Problem -
Output only the span of lines that begins at the line containing "3. AGLT2-CHIC: 600W" and ends at the last line of the data, both included, exactly as they appear.

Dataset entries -

···

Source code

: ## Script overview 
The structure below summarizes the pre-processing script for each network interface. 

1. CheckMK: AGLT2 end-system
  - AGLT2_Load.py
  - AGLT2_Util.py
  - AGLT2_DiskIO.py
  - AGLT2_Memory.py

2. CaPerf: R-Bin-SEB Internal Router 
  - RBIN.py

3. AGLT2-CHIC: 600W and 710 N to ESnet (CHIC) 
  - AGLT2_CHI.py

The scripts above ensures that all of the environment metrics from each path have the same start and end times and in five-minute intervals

···

Response below -
3. AGLT2-CHIC: 600W and 710 N to ESnet (CHIC) 
  - AGLT2_CHI.py

The scripts above ensures that all of the environment metrics from each path have the same start and end times and in five-minute intervals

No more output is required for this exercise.